More News
Stealth Delta Legislation Unveiled - CSPA's initial take: promises to fish restoration, guarantees to exporters
by Bill Jennings, Executive Director
August 4, 2009 -- The stealth package of water bills has now been brought into the sunlight. The five bills that were gutted and passed out of Policy Committees have now been reformatted and released. They will be heard in a joint conference committee and then moved to the floor of the respective houses for a vote. CSPA has quickly reviewed the reformatted bills and has the following initial reaction. An in-depth review will follow in the next day or so.
As expected, the five bills comprise a roadmap to a peripheral canal. In a stunning abdication of legislative responsibility and due diligence, the package authorizes the creation of a Delta Stewardship Council comprised of four members appointed by the Governor, two from the legislature and the Chairperson of the Delta Protection Commission. The Council would have authority to implement a peripheral canal and assess fees and issue bonds to pay for it.
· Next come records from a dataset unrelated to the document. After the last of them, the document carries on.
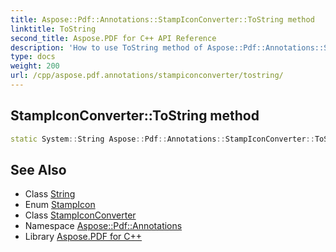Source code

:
 ```yaml
---
title: Aspose::Pdf::Annotations::StampIconConverter::ToString method
linktitle: ToString
second_title: Aspose.PDF for C++ API Reference
description: 'How to use ToString method of Aspose::Pdf::Annotations::StampIconConverter class in C++.'
type: docs
weight: 200
url: /cpp/aspose.pdf.annotations/stampiconconverter/tostring/
---
```

## StampIconConverter::ToString method




```cpp
static System::String Aspose::Pdf::Annotations::StampIconConverter::ToString(StampIcon value)
```

## See Also

* Class [String](../../../system/string/)
* Enum [StampIcon](../../stampicon/)
* Class [StampIconConverter](../)
* Namespace [Aspose::Pdf::Annotations](../../)
* Library [Aspose.PDF for C++](../../../)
In other words, our legislature proposes to allow the Governor, who strenuously advocates building a peripheral canal, the authority to appoint a majority of members to a Council that has authority to build and fund it.
The five bills are: AB 39, the Delta Plan (Huffman), AB 49, Water Conservation (Feuer), SB 12, Delta Governance (Simitian), SB 229, Water Use Reporting (Pavley) and SB 458, Delta Conservancy (Wolk).
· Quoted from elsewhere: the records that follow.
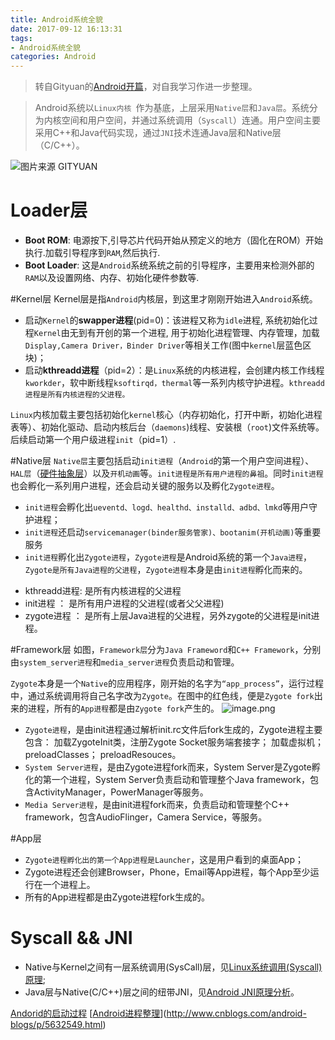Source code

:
 ```yaml
---
title: Android系统全貌
date: 2017-09-12 16:13:31
tags:
- Android系统全貌
categories: Android
---
```

>转自Gityuan的[Android开篇](http://gityuan.com/android/#syscall--jni)，对自我学习作进一步整理。

>Android系统以`Linux内核 `作为基底，上层采用`Native层`和`Java层`。系统分为内核空间和用户空间，并通过系统调用（`Syscall`）连通。用户空间主要采用C++和Java代码实现，通过`JNI`技术连通Java层和Native层（C/C++）。

![图片来源  [GITYUAN](http://gityuan.com/android/)](1.jpg)
<!-- more -->
# Loader层
* <b>Boot ROM</b>: 电源按下,引导芯片代码开始从预定义的地方（固化在ROM）开始执行.加载引导程序到`RAM`,然后执行.
* <b>Boot Loader</b>: 这是`Android`系统系统之前的引导程序，主要用来检测外部的`RAM`以及设置网络、内存、初始化硬件参数等.

#Kernel层
Kernel层是指`Android`内核层，到这里才刚刚开始进入`Android`系统。
* 启动`Kernel`的<b>swapper进程</b>(pid=0)：该进程又称为`idle`进程, 系统初始化过程`Kernel`由无到有开创的第一个进程, 用于初始化进程管理、内存管理，加载`Display,Camera Driver，Binder Driver`等相关工作(图中`kernel`层蓝色区块)；
* 启动<b>kthreadd进程</b>（pid=2）：是`Linux`系统的内核进程，会创建内核工作线程`kworkder`，软中断线程`ksoftirqd，thermal`等一系列内核守护进程。`kthreadd进程是所有内核进程的父进程。`

`Linux`内核加载主要包括初始化`kernel`核心（内存初始化，打开中断，初始化进程表等）、初始化驱动、启动内核后台（`daemons`)线程、安装根（`root`)文件系统等。后续启动第一个用户级进程`init`（pid=1）.

#Native层
`Native层`主要包括启动`init进程`（`Android`的第一个用户空间进程）、`HAL层`（[硬件抽象层](http://baike.baidu.com/link?url=eyv4w4VuCQxHW3GGJvJ4QDDbBvWbjPZYjo5GLaFRZE0xkm5Cu58zqOr6ZaexIEWsi7bCWUoKehTUN5WsHumhR2HGB4KXh8ruMbnXvDdlVZH5_hGk8Zi9nB5Op_qY8Ixn)）以及`开机动画`等。`init进程是所有用户进程的鼻祖`。同时`init进程`也会孵化一系列用户进程，还会启动关键的服务以及孵化`Zygote进程`。
* `init进程`会孵化出`ueventd、logd、healthd、installd、adbd、lmkd`等用户守护进程；
* `init进程`还启动`servicemanager(binder服务管家)、bootanim(开机动画)`等重要服务
* `init进程`孵化出`Zygote进程`，`Zygote进程`是Android系统的第一个`Java进程`，`Zygote是所有Java进程的父进程`，`Zygote进程`本身是由`init进程`孵化而来的。

> 
* kthreadd进程: 是所有内核进程的父进程
* init进程 ： 是所有用户进程的父进程(或者父父进程)
* zygote进程 ： 是所有上层Java进程的父进程，另外zygote的父进程是init进程。

#Framework层
如图，`Framework层`分为`Java Frameword`和`C++ Framework`，分别由`system_server进程`和`media_server进程`负责启动和管理。

`Zygote`本身是一个`Native`的应用程序，刚开始的名字为`“app_process”`，运行过程中，通过系统调用将自己名字改为`Zygote`。在图中的红色线，便是`Zygote fork`出来的进程，所有的`App进程`都是由`Zygote fork`产生的。
![image.png](2.webp)

* `Zygote进程`，是由init进程通过解析init.rc文件后fork生成的，Zygote进程主要包含：
加载ZygoteInit类，注册Zygote Socket服务端套接字；
加载虚拟机；
preloadClasses；
preloadResouces。
* `System Server进程`，是由Zygote进程fork而来，System Server是Zygote孵化的第一个进程，System Server负责启动和管理整个Java framework，包含ActivityManager，PowerManager等服务。
* `Media Server进程`，是由init进程fork而来，负责启动和管理整个C++ framework，包含AudioFlinger，Camera Service，等服务。



#App层
* `Zygote进程孵化出的第一个App进程是Launcher`，这是用户看到的桌面App；
* Zygote进程还会创建Browser，Phone，Email等App进程，每个App至少运行在一个进程上。
* 所有的App进程都是由Zygote进程fork生成的。

# Syscall && JNI
* Native与Kernel之间有一层系统调用(SysCall)层，见[Linux系统调用(Syscall)原理](http://gityuan.com/2016/05/21/syscall/);
* Java层与Native(C/C++)层之间的纽带JNI，见[Android JNI原理分析](http://gityuan.com/2016/05/28/android-jni/)。


[Andorid的启动过程](http://www.tuicool.com/articles/U3UvIrY)
[[Android进程整理](http://www.cnblogs.com/android-blogs/p/5632549.html)](http://www.cnblogs.com/android-blogs/p/5632549.html)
Collectively, the bills are a legislative shell game that raises bureaucratic mumbo jumbo to an art form. While there are some good things to like (i.e., no new dams, conservation, and beneficiary pays principle), the total package is a bureaucratic nightmare and a Valhalla for attorneys. It pays lip service to fish and Delta restoration, turns the water code upside down, places a financial and water burden on the most senior upstream water rights holders and will double or triple water rates for those least able to pay - in order to subsidize the guarantee of water to the most junior water rights holders that grow subsidized crops on drainage impaired lands on the Westside of the San Joaquin Valley; lands that when irrigated leach toxic wastes back to the San Joaquin River and Delta.
In sum, the package reminds us of the time the Legislature panicked and rushed into energy deregulation without thoughtfully considering the consequences. But, energy deregulation only cost us $43 billion. This package may end up costing us that much and kill the Delta, northern California fisheries and Delta farming along the way.